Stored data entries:
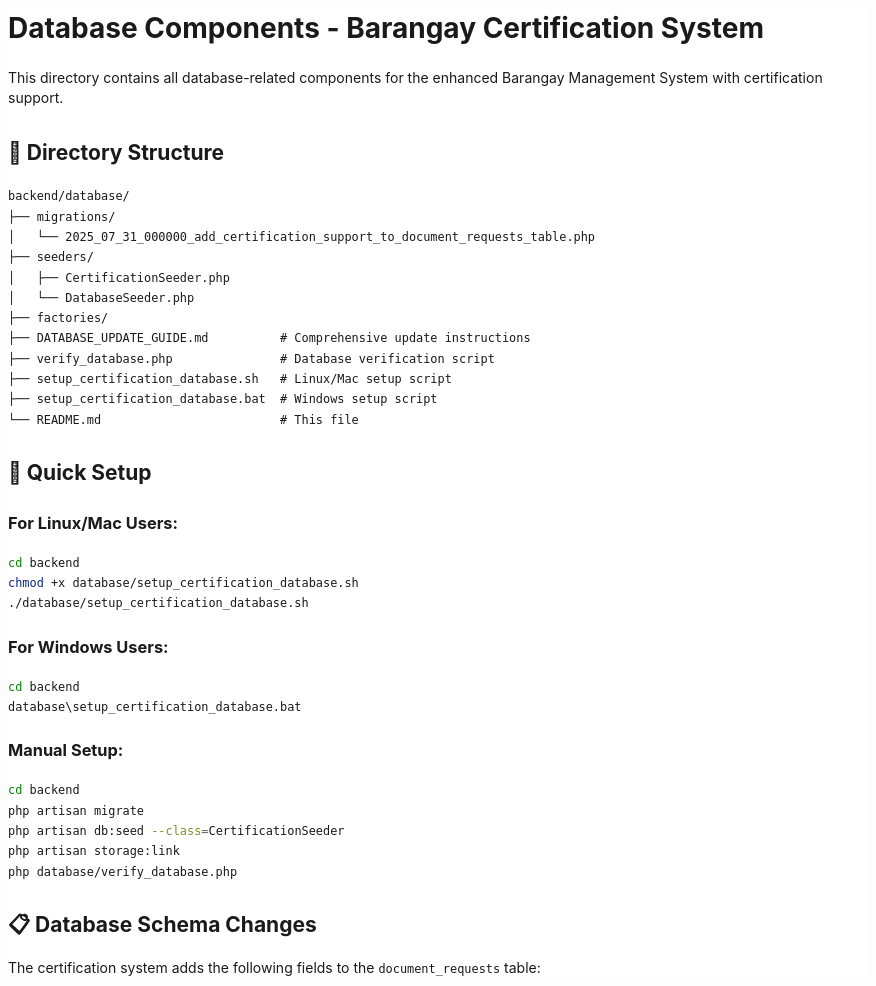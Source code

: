 # Database Components - Barangay Certification System

This directory contains all database-related components for the enhanced Barangay Management System with certification support.

## 📁 Directory Structure

```
backend/database/
├── migrations/
│   └── 2025_07_31_000000_add_certification_support_to_document_requests_table.php
├── seeders/
│   ├── CertificationSeeder.php
│   └── DatabaseSeeder.php
├── factories/
├── DATABASE_UPDATE_GUIDE.md          # Comprehensive update instructions
├── verify_database.php               # Database verification script
├── setup_certification_database.sh   # Linux/Mac setup script
├── setup_certification_database.bat  # Windows setup script
└── README.md                         # This file
```

## 🚀 Quick Setup

### For Linux/Mac Users:
```bash
cd backend
chmod +x database/setup_certification_database.sh
./database/setup_certification_database.sh
```

### For Windows Users:
```cmd
cd backend
database\setup_certification_database.bat
```

### Manual Setup:
```bash
cd backend
php artisan migrate
php artisan db:seed --class=CertificationSeeder
php artisan storage:link
php database/verify_database.php
```

## 📋 Database Schema Changes

The certification system adds the following fields to the `document_requests` table:
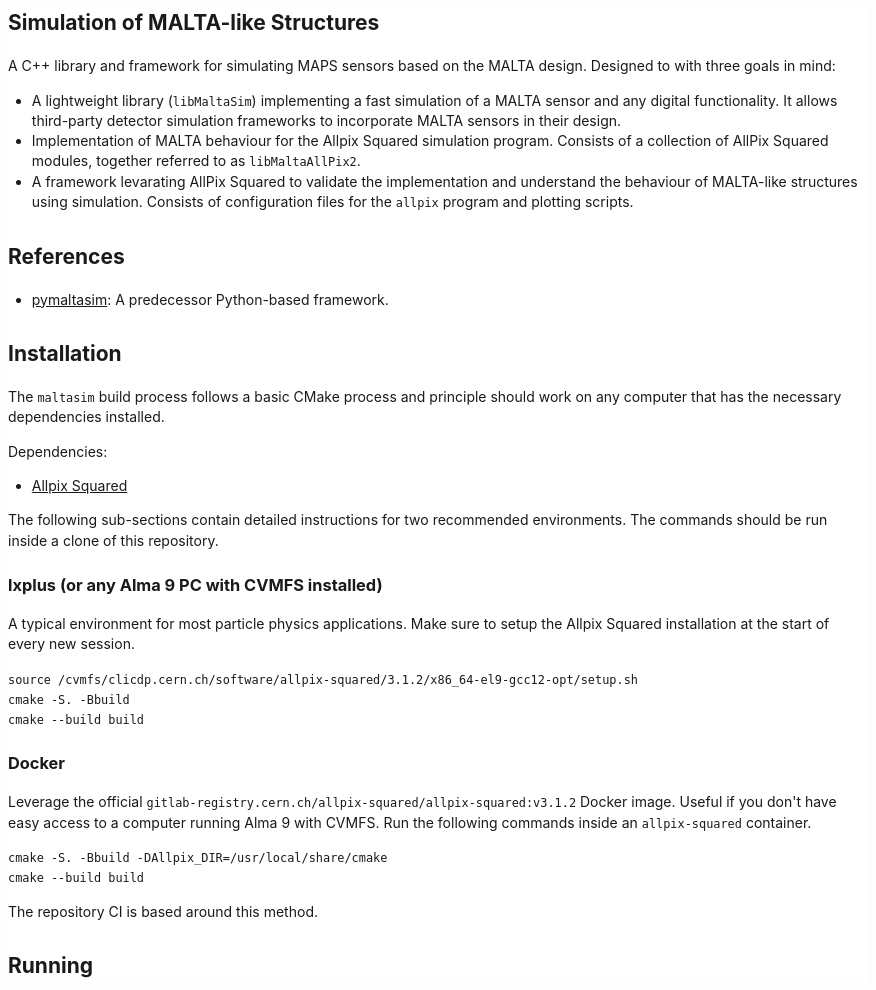 
Simulation of MALTA-like Structures
-----------------------------------

A C++ library and framework for simulating MAPS sensors based on the MALTA design. Designed to with three goals in mind:

- A lightweight library (`libMaltaSim`) implementing a fast simulation of a MALTA sensor and any digital functionality. It allows third-party detector simulation frameworks to incorporate MALTA sensors in their design.
- Implementation of MALTA behaviour for the Allpix Squared simulation program. Consists of a collection of AllPix Squared modules, together referred to as `libMaltaAllPix2`.
- A framework levarating AllPix Squared to validate the implementation and understand the behaviour of MALTA-like structures using simulation. Consists of configuration files for the `allpix` program and plotting scripts.

## References
- [pymaltasim](https://gitlab.cern.ch/malta/pymaltasim/): A predecessor Python-based framework.

## Installation

The `maltasim` build process follows a basic CMake process and principle should work on any computer that has the necessary dependencies installed.

Dependencies:

- [Allpix Squared](https://allpix-squared.docs.cern.ch/)

The following sub-sections contain detailed instructions for two recommended environments. The commands should be run inside a clone of this repository.

### lxplus (or any Alma 9 PC with CVMFS installed)

A typical environment for most particle physics applications. Make sure to setup the Allpix Squared installation at the start of every new session.

```shell
source /cvmfs/clicdp.cern.ch/software/allpix-squared/3.1.2/x86_64-el9-gcc12-opt/setup.sh
cmake -S. -Bbuild
cmake --build build
```

### Docker

Leverage the official `gitlab-registry.cern.ch/allpix-squared/allpix-squared:v3.1.2` Docker image. Useful if you don't have easy access to a computer running Alma 9 with CVMFS. Run the following commands inside an `allpix-squared` container.

```shell
cmake -S. -Bbuild -DAllpix_DIR=/usr/local/share/cmake
cmake --build build
```

The repository CI is based around this method.

## Running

Exercise goal - Send back the data above word for word, with the pictures left out.

Answer section -
Source code

: # Database Components - Barangay Certification System

This directory contains all database-related components for the enhanced Barangay Management System with certification support.

## 📁 Directory Structure

```
backend/database/
├── migrations/
│   └── 2025_07_31_000000_add_certification_support_to_document_requests_table.php
├── seeders/
│   ├── CertificationSeeder.php
│   └── DatabaseSeeder.php
├── factories/
├── DATABASE_UPDATE_GUIDE.md          # Comprehensive update instructions
├── verify_database.php               # Database verification script
├── setup_certification_database.sh   # Linux/Mac setup script
├── setup_certification_database.bat  # Windows setup script
└── README.md                         # This file
```

## 🚀 Quick Setup

### For Linux/Mac Users:
```bash
cd backend
chmod +x database/setup_certification_database.sh
./database/setup_certification_database.sh
```

### For Windows Users:
```cmd
cd backend
database\setup_certification_database.bat
```

### Manual Setup:
```bash
cd backend
php artisan migrate
php artisan db:seed --class=CertificationSeeder
php artisan storage:link
php database/verify_database.php
```

## 📋 Database Schema Changes

The certification system adds the following fields to the `document_requests` table:
Simulation of MALTA-like Structures
-----------------------------------

A C++ library and framework for simulating MAPS sensors based on the MALTA design. Designed to with three goals in mind:

- A lightweight library (`libMaltaSim`) implementing a fast simulation of a MALTA sensor and any digital functionality. It allows third-party detector simulation frameworks to incorporate MALTA sensors in their design.
- Implementation of MALTA behaviour for the Allpix Squared simulation program. Consists of a collection of AllPix Squared modules, together referred to as `libMaltaAllPix2`.
- A framework levarating AllPix Squared to validate the implementation and understand the behaviour of MALTA-like structures using simulation. Consists of configuration files for the `allpix` program and plotting scripts.

## References
- [pymaltasim](https://gitlab.cern.ch/malta/pymaltasim/): A predecessor Python-based framework.

## Installation

The `maltasim` build process follows a basic CMake process and principle should work on any computer that has the necessary dependencies installed.

Dependencies:

- [Allpix Squared](https://allpix-squared.docs.cern.ch/)

The following sub-sections contain detailed instructions for two recommended environments. The commands should be run inside a clone of this repository.

### lxplus (or any Alma 9 PC with CVMFS installed)

A typical environment for most particle physics applications. Make sure to setup the Allpix Squared installation at the start of every new session.

```shell
source /cvmfs/clicdp.cern.ch/software/allpix-squared/3.1.2/x86_64-el9-gcc12-opt/setup.sh
cmake -S. -Bbuild
cmake --build build
```

### Docker

Leverage the official `gitlab-registry.cern.ch/allpix-squared/allpix-squared:v3.1.2` Docker image. Useful if you don't have easy access to a computer running Alma 9 with CVMFS. Run the following commands inside an `allpix-squared` container.

```shell
cmake -S. -Bbuild -DAllpix_DIR=/usr/local/share/cmake
cmake --build build
```

The repository CI is based around this method.

## Running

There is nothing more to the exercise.